The only time you really should not worry about simple carbs is first thing in the morning when your body needs energy, and after a workout when your blood sugar and muscle glycogen levels are low. The rest of the day should be devoted to complex carbs with your meals.

Also, the last meal of the day should be low carb and higher protein and healthy fats. If you eat at 6:00am, 8:30am, 11:00am, 1:30am, 4:30, 7:30 for example, make the last 7:30pm meal mostly lean protein and healthy fats. Your body's requirement for carbs lessens during the day and when your body digests protein, it uses more energy to do so than it does for carbohydrates. So, you expend more energy eating 40g of protein than you do eating 40g of carbohydrates. This is great for weight loss!!

A.J. McAlendin

Tuesday, October 7, 2008

Lose Fat - Get Your Life Back: Part 1

MEAL FREQUENCY:

A common misconception is that you need to eat less to lose fat. This is only partially correct. You have to decrease calories so that your calorie output is higher than your calorie input. If your body needs 1800 calories per day and you use 1900 calories that day, you have a loss of 100 calories. Multiply by 7 days and you will lose 700 calories. Understanding that there are about 3500 calories in a pound, it would take you 5 weeks to lose a pound.

Also, if you eat your 1800 calories in two meals, you can actually gain weight as your body does not need all those calories at once! So, what do you do? Spread those calories over the course of the day and you will avoid gaining fat. Eat 6 meals per day a few hours apart and you are on the road to success.

You get to eat all day long, every couple of hours and you lose fat! Drill that into your head, 6 meals, never skipping a meal, you will never be hungry, you will be losing fat and gaining confidence, quickly, easily.... YOU CAN DO IT!
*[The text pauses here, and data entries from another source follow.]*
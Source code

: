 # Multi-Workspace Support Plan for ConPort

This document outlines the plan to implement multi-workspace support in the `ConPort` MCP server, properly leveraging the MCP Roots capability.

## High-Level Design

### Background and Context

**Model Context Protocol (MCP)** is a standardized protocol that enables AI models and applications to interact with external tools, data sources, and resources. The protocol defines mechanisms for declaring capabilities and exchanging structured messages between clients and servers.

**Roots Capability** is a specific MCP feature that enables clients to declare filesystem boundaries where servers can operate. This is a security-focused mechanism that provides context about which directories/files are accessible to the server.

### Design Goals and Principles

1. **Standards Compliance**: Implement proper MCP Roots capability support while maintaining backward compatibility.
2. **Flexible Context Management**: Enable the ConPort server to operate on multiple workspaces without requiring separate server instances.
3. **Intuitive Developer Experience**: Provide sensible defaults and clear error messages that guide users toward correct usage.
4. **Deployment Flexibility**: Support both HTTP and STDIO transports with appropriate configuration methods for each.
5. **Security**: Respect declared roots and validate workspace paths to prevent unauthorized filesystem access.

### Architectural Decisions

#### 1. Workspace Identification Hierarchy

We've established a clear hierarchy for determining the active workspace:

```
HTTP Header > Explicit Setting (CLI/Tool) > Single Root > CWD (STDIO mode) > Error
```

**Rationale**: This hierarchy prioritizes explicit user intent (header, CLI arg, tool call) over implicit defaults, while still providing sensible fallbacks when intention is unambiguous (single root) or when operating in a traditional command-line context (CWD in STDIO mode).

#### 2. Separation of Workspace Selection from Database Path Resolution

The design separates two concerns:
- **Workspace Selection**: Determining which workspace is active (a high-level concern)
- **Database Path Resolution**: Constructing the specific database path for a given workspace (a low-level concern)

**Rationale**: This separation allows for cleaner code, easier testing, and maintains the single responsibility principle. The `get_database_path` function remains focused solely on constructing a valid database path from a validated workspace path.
Every time you eat a balanced meal, your metabolism increases. When you go longer than about 3 hours, your metabolism starts to slow down. This is another reason to eat those 6 smaller meals throughout the day. Keep that motor revving on high!

Again, let's go over it!

1) Every time you eat a meal, your metabolism increases.
2) When you wait longer than 3 hours to eat a meal, your metabolism decreases.
3) Eating 6 smaller meals at about 300 calories each, ensures your metabolism keeps on humming!!